I have had Depression since several years. I have been soul crushingly numb; and I have forced myself to be so just so I may go on with the business of daily living.
But of late, since the past year and a half to be precise, my pain has become so severe and so stinging, that it reminds me of its existence every waking moment, and wakes me up when I sleep.
When it refused to shut up and lay quiet in a corner of my room- like I do,I tried to run away from it.
It would stand there in the corner of my dawn lit room every morning, a rabid dog — saliva dripping from its mouth, snarling and raring to get a bite in, staring at me with those mad dog eyes — waiting for the chain to snap, waiting to lunge at my neck, and then KILL ME.
The dog would come to live inside me, and make me its slave.
He would not go away, and make me behave in a slumbrous, erratic, dead person way that I never had otherwise.
My spine would bow down, my head bent and servile, my eyes flitting, worried that surely, people could see ?
Surely they knew I am a slave to my feelings, that pack of dogs that lives inside me and continuously fights for pieces of me. Baying and moaning when they managed to get a sliver of my being within their sharp toothed big tongued mouths, chewing my being well — till it was nothing but liquid mush, ready to be digested and absorbed, and nourish my soul chewing demons.
A part of me lost forever to the dog that was making me disappear BIT BY BIT. Painfully, slowly.
I feel like a moth eaten rug. Patches and holes everywhere in the person I once was. Hole-y and damaged. And no target for this anger, no vent, no outlet, no release. The perpetrator unseen, un-killed and alive.

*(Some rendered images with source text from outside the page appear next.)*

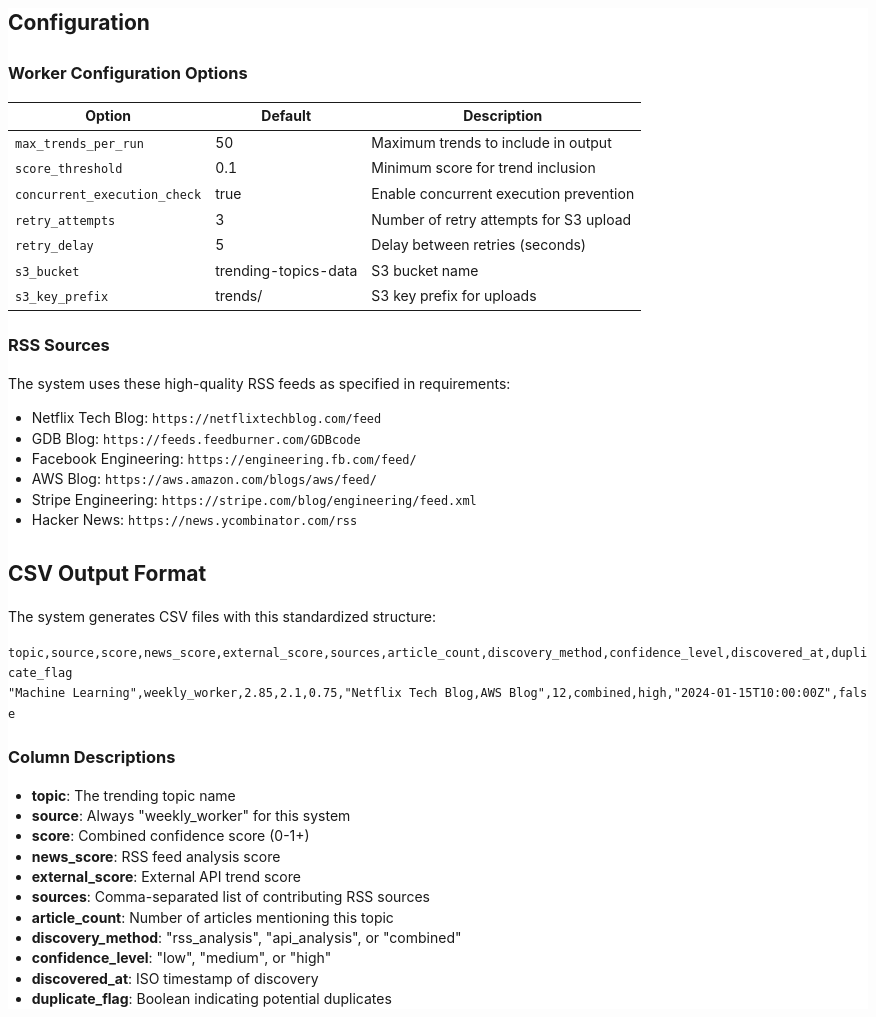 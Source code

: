 ## Configuration

### Worker Configuration Options

| Option | Default | Description |
|--------|---------|-------------|
| `max_trends_per_run` | 50 | Maximum trends to include in output |
| `score_threshold` | 0.1 | Minimum score for trend inclusion |
| `concurrent_execution_check` | true | Enable concurrent execution prevention |
| `retry_attempts` | 3 | Number of retry attempts for S3 upload |
| `retry_delay` | 5 | Delay between retries (seconds) |
| `s3_bucket` | trending-topics-data | S3 bucket name |
| `s3_key_prefix` | trends/ | S3 key prefix for uploads |

### RSS Sources

The system uses these high-quality RSS feeds as specified in requirements:

- Netflix Tech Blog: `https://netflixtechblog.com/feed`
- GDB Blog: `https://feeds.feedburner.com/GDBcode`
- Facebook Engineering: `https://engineering.fb.com/feed/`
- AWS Blog: `https://aws.amazon.com/blogs/aws/feed/`
- Stripe Engineering: `https://stripe.com/blog/engineering/feed.xml`
- Hacker News: `https://news.ycombinator.com/rss`

## CSV Output Format

The system generates CSV files with this standardized structure:

```csv
topic,source,score,news_score,external_score,sources,article_count,discovery_method,confidence_level,discovered_at,duplicate_flag
"Machine Learning",weekly_worker,2.85,2.1,0.75,"Netflix Tech Blog,AWS Blog",12,combined,high,"2024-01-15T10:00:00Z",false
```

### Column Descriptions

- **topic**: The trending topic name
- **source**: Always "weekly_worker" for this system  
- **score**: Combined confidence score (0-1+)
- **news_score**: RSS feed analysis score
- **external_score**: External API trend score
- **sources**: Comma-separated list of contributing RSS sources
- **article_count**: Number of articles mentioning this topic
- **discovery_method**: "rss_analysis", "api_analysis", or "combined"
- **confidence_level**: "low", "medium", or "high"
- **discovered_at**: ISO timestamp of discovery
- **duplicate_flag**: Boolean indicating potential duplicates
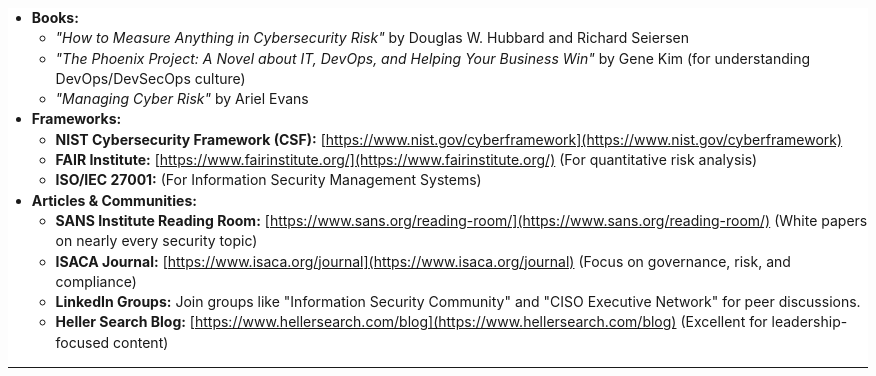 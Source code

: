 *   **Books:**
    *   *"How to Measure Anything in Cybersecurity Risk"* by Douglas W. Hubbard and Richard Seiersen
    *   *"The Phoenix Project: A Novel about IT, DevOps, and Helping Your Business Win"* by Gene Kim (for understanding DevOps/DevSecOps culture)
    *   *"Managing Cyber Risk"* by Ariel Evans
*   **Frameworks:**
    *   **NIST Cybersecurity Framework (CSF):** [https://www.nist.gov/cyberframework](https://www.nist.gov/cyberframework)
    *   **FAIR Institute:** [https://www.fairinstitute.org/](https://www.fairinstitute.org/) (For quantitative risk analysis)
    *   **ISO/IEC 27001:** (For Information Security Management Systems)
*   **Articles & Communities:**
    *   **SANS Institute Reading Room:** [https://www.sans.org/reading-room/](https://www.sans.org/reading-room/) (White papers on nearly every security topic)
    *   **ISACA Journal:** [https://www.isaca.org/journal](https://www.isaca.org/journal) (Focus on governance, risk, and compliance)
    *   **LinkedIn Groups:** Join groups like "Information Security Community" and "CISO Executive Network" for peer discussions.
    *   **Heller Search Blog:** [https://www.hellersearch.com/blog](https://www.hellersearch.com/blog) (Excellent for leadership-focused content) 

---
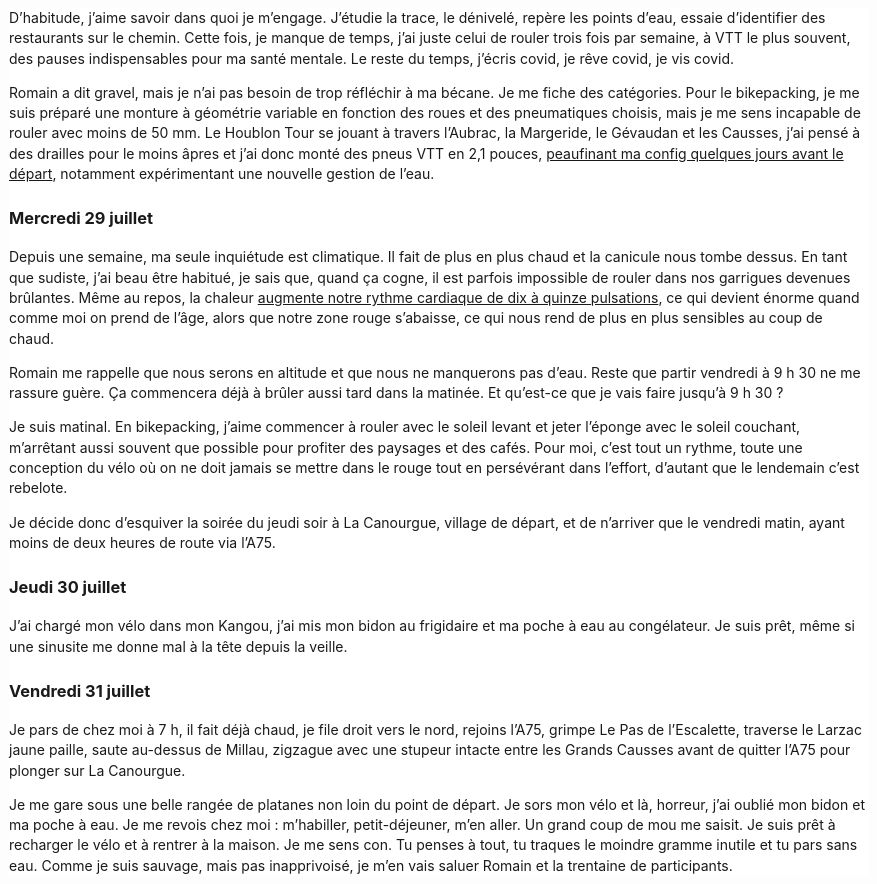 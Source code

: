 D’habitude, j’aime savoir dans quoi je m’engage. J’étudie la trace, le dénivelé, repère les points d’eau, essaie d’identifier des restaurants sur le chemin. Cette fois, je manque de temps, j’ai juste celui de rouler trois fois par semaine, à VTT le plus souvent, des pauses indispensables pour ma santé mentale. Le reste du temps, j’écris covid, je rêve covid, je vis covid.

Romain a dit gravel, mais je n’ai pas besoin de trop réfléchir à ma bécane. Je me fiche des catégories. Pour le bikepacking, je me suis préparé une monture à géométrie variable en fonction des roues et des pneumatiques choisis, mais je me sens incapable de rouler avec moins de 50 mm. Le Houblon Tour se jouant à travers l’Aubrac, la Margeride, le Gévaudan et les Causses, j’ai pensé à des drailles pour le moins âpres et j’ai donc monté des pneus VTT en 2,1 pouces, [peaufinant ma config quelques jours avant le départ](../7/config-bikepacking-houblon-tour-2020.md), notamment expérimentant une nouvelle gestion de l’eau.

### Mercredi 29 juillet

Depuis une semaine, ma seule inquiétude est climatique. Il fait de plus en plus chaud et la canicule nous tombe dessus. En tant que sudiste, j’ai beau être habitué, je sais que, quand ça cogne, il est parfois impossible de rouler dans nos garrigues devenues brûlantes. Même au repos, la chaleur [augmente notre rythme cardiaque de dix à quinze pulsations](https://www.pourquoidocteur.fr/Articles/Question-d-actu/26396-Fortes-chaleurs-conseils-preserver-coeur), ce qui devient énorme quand comme moi on prend de l’âge, alors que notre zone rouge s’abaisse, ce qui nous rend de plus en plus sensibles au coup de chaud.

Romain me rappelle que nous serons en altitude et que nous ne manquerons pas d’eau. Reste que partir vendredi à 9 h 30 ne me rassure guère. Ça commencera déjà à brûler aussi tard dans la matinée. Et qu’est-ce que je vais faire jusqu’à 9 h 30 ?

Je suis matinal. En bikepacking, j’aime commencer à rouler avec le soleil levant et jeter l’éponge avec le soleil couchant, m’arrêtant aussi souvent que possible pour profiter des paysages et des cafés. Pour moi, c’est tout un rythme, toute une conception du vélo où on ne doit jamais se mettre dans le rouge tout en persévérant dans l’effort, d’autant que le lendemain c’est rebelote.

Je décide donc d’esquiver la soirée du jeudi soir à La Canourgue, village de départ, et de n’arriver que le vendredi matin, ayant moins de deux heures de route via l’A75.

### Jeudi 30 juillet

J’ai chargé mon vélo dans mon Kangou, j’ai mis mon bidon au frigidaire et ma poche à eau au congélateur. Je suis prêt, même si une sinusite me donne mal à la tête depuis la veille.

### Vendredi 31 juillet

Je pars de chez moi à 7 h, il fait déjà chaud, je file droit vers le nord, rejoins l’A75, grimpe Le Pas de l’Escalette, traverse le Larzac jaune paille, saute au-dessus de Millau, zigzague avec une stupeur intacte entre les Grands Causses avant de quitter l’A75 pour plonger sur La Canourgue.

Je me gare sous une belle rangée de platanes non loin du point de départ. Je sors mon vélo et là, horreur, j’ai oublié mon bidon et ma poche à eau. Je me revois chez moi : m’habiller, petit-déjeuner, m’en aller. Un grand coup de mou me saisit. Je suis prêt à recharger le vélo et à rentrer à la maison. Je me sens con. Tu penses à tout, tu traques le moindre gramme inutile et tu pars sans eau. Comme je suis sauvage, mais pas inapprivoisé, je m’en vais saluer Romain et la trentaine de participants.
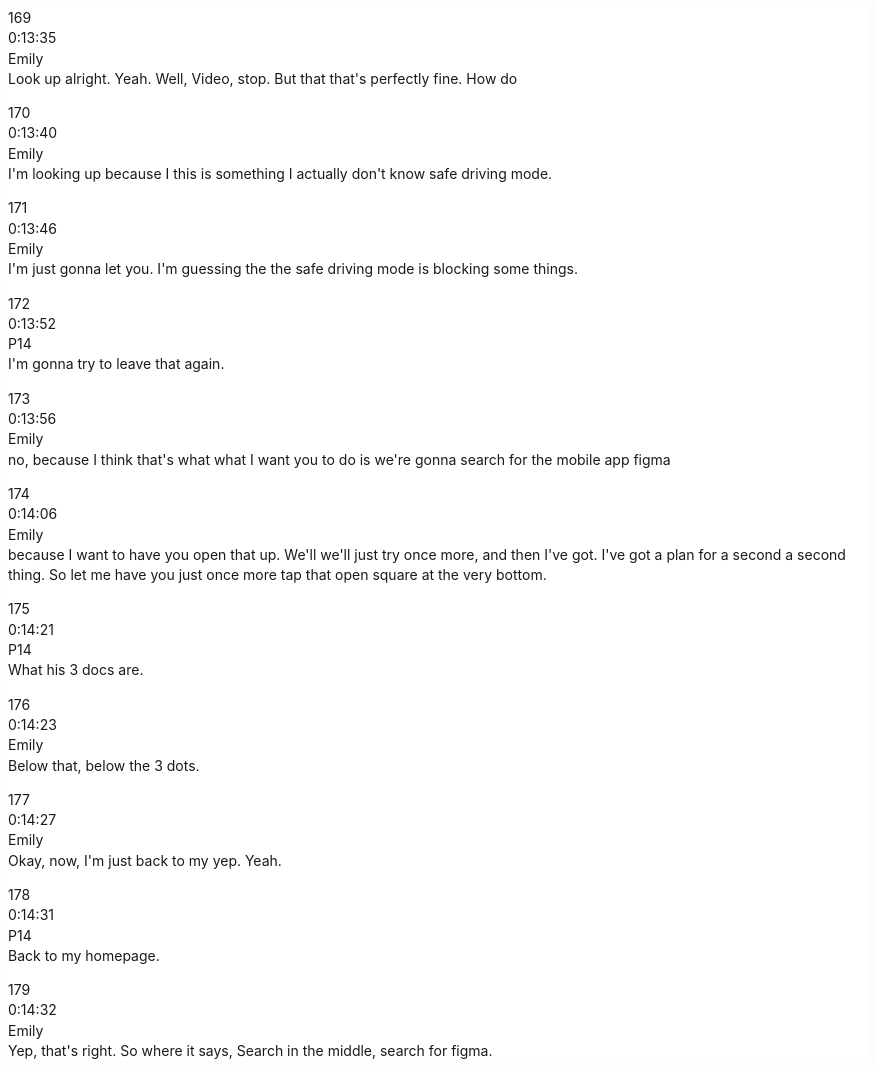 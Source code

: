 169  
0:13:35  
Emily  
Look up alright. Yeah. Well, Video, stop. But that that's perfectly fine. How do

170  
0:13:40  
Emily  
I'm looking up because I this is something I actually don't know safe driving mode.

171  
0:13:46  
Emily  
I'm just gonna let you. I'm guessing the the safe driving mode is blocking some things.

172  
0:13:52  
P14  
I'm gonna try to leave that again.

173  
0:13:56  
Emily  
no, because I think that's what what I want you to do is we're gonna search for the mobile app figma

174  
0:14:06  
Emily  
because I want to have you open that up. We'll we'll just try once more, and then I've got. I've got a plan for a second a second thing. So let me have you just once more tap that open square at the very bottom.

175  
0:14:21  
P14  
What his 3 docs are.

176  
0:14:23  
Emily  
Below that, below the 3 dots.

177  
0:14:27  
Emily  
Okay, now, I'm just back to my yep. Yeah.

178  
0:14:31  
P14  
Back to my homepage.

179  
0:14:32  
Emily  
Yep, that's right. So where it says, Search in the middle, search for figma.
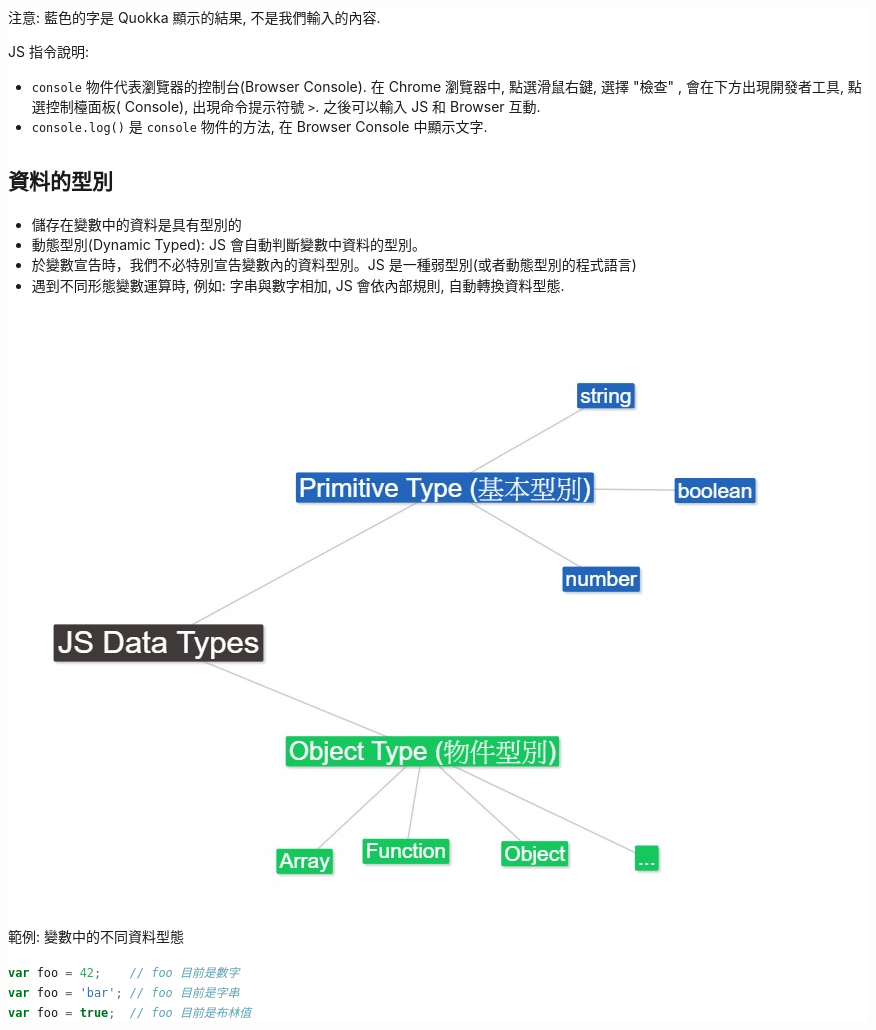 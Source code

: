 注意: 藍色的字是 Quokka 顯示的結果, 不是我們輸入的內容.

JS 指令說明:

- `console` 物件代表瀏覽器的控制台(Browser Console). 在 Chrome 瀏覽器中, 點選滑鼠右鍵, 選擇 "檢查" , 會在下方出現開發者工具, 點選控制檯面板( Console), 出現命令提示符號 `>`. 之後可以輸入 JS 和 Browser 互動.
- `console.log()` 是 `console` 物件的方法, 在 Browser Console 中顯示文字. 



## 資料的型別

- 儲存在變數中的資料是具有型別的
- 動態型別(Dynamic Typed): JS 會自動判斷變數中資料的型別。
- 於變數宣告時，我們不必特別宣告變數內的資料型別。JS 是一種弱型別(或者動態型別的程式語言)
- 遇到不同形態變數運算時, 例如: 字串與數字相加, JS 會依內部規則, 自動轉換資料型態.


![](images/img01_05.jpg)

範例: 變數中的不同資料型態
```js
var foo = 42;    // foo 目前是數字
var foo = 'bar'; // foo 目前是字串
var foo = true;  // foo 目前是布林值
```
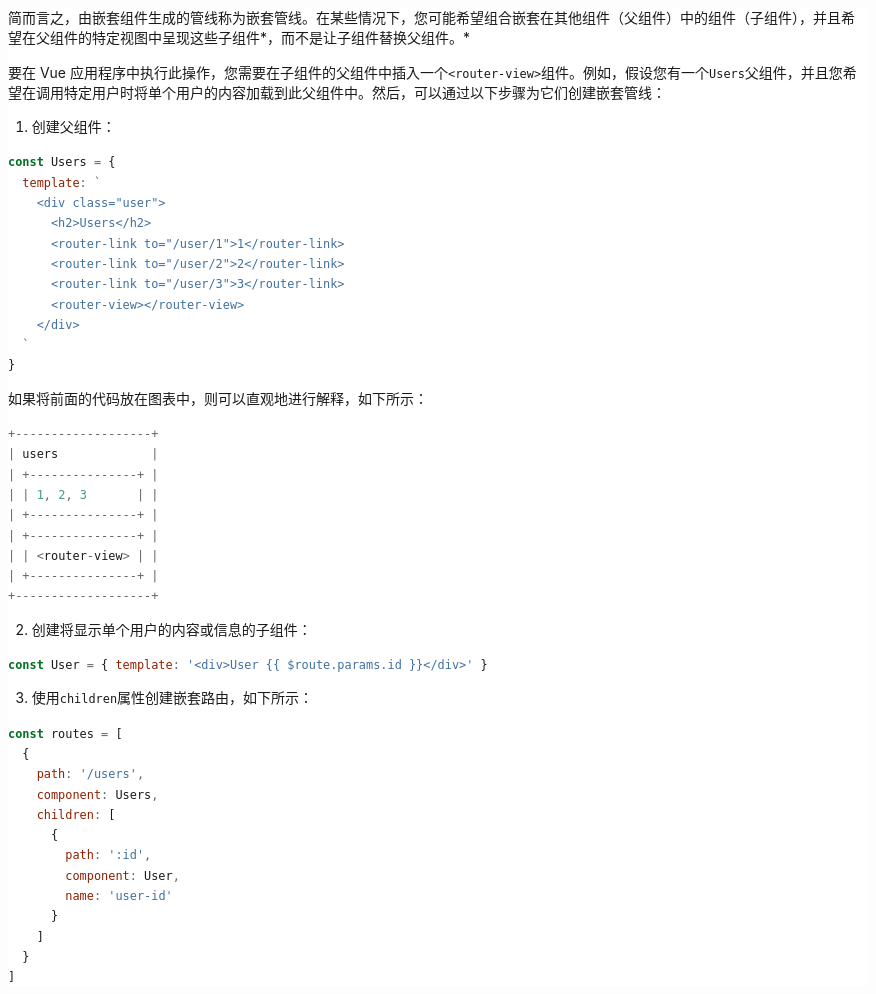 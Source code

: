 简而言之，由嵌套组件生成的管线称为嵌套管线。在某些情况下，您可能希望组合嵌套在其他组件（父组件）中的组件（子组件），并且希望在父组件的特定视图中呈现这些子组件*，而不是让子组件替换父组件。*

要在 Vue 应用程序中执行此操作，您需要在子组件的父组件中插入一个`<router-view>`组件。例如，假设您有一个`Users`父组件，并且您希望在调用特定用户时将单个用户的内容加载到此父组件中。然后，可以通过以下步骤为它们创建嵌套管线：

1.  创建父组件：

```js
const Users = {
  template: `
    <div class="user">
      <h2>Users</h2>
      <router-link to="/user/1">1</router-link>
      <router-link to="/user/2">2</router-link>
      <router-link to="/user/3">3</router-link>
      <router-view></router-view>
    </div>
  `
}
```

如果将前面的代码放在图表中，则可以直观地进行解释，如下所示：

```js
+-------------------+
| users             |
| +---------------+ |
| | 1, 2, 3       | |
| +---------------+ |
| +---------------+ |
| | <router-view> | |
| +---------------+ |
+-------------------+
```

2.  创建将显示单个用户的内容或信息的子组件：

```js
const User = { template: '<div>User {{ $route.params.id }}</div>' }
```

3.  使用`children`属性创建嵌套路由，如下所示：

```js
const routes = [
  {
    path: '/users',
    component: Users,
    children: [
      {
        path: ':id',
        component: User,
        name: 'user-id'
      }
    ]
  }
]
```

The pain is so acute, persistent, rampant and raging — it drums its way into my head all the time; it paralyzes me mid-run, mid-sentence, mid-wearing my shoe.
It pulls me into suffocating, deadening quick sand till I have sand stuffed inside each of me sensory, gastrointestinal, sexual and urinary orifices.
So I can only gasp. Not breathe.
Only a series of attempts to break free, break through the surface of the water to the fresh air above.
I can see the water refracted light and the beautiful blue sky with the cottony clouds; the watery waves bobbing and distorting the reality for my salt water eyes.
But I can not break free and see it for real, untethered.
This dead weight holds me down.
Eventually I give up and let this dead iron weight pull me down into the depths of this ocean of nothingness and hopelessness and pain.
I sink, it swims — scum on the surface.
Multiplying; this light obliterating weed.
Blocked, congested, insipid and black.
This is what the world is to me. And has been- since so many years past.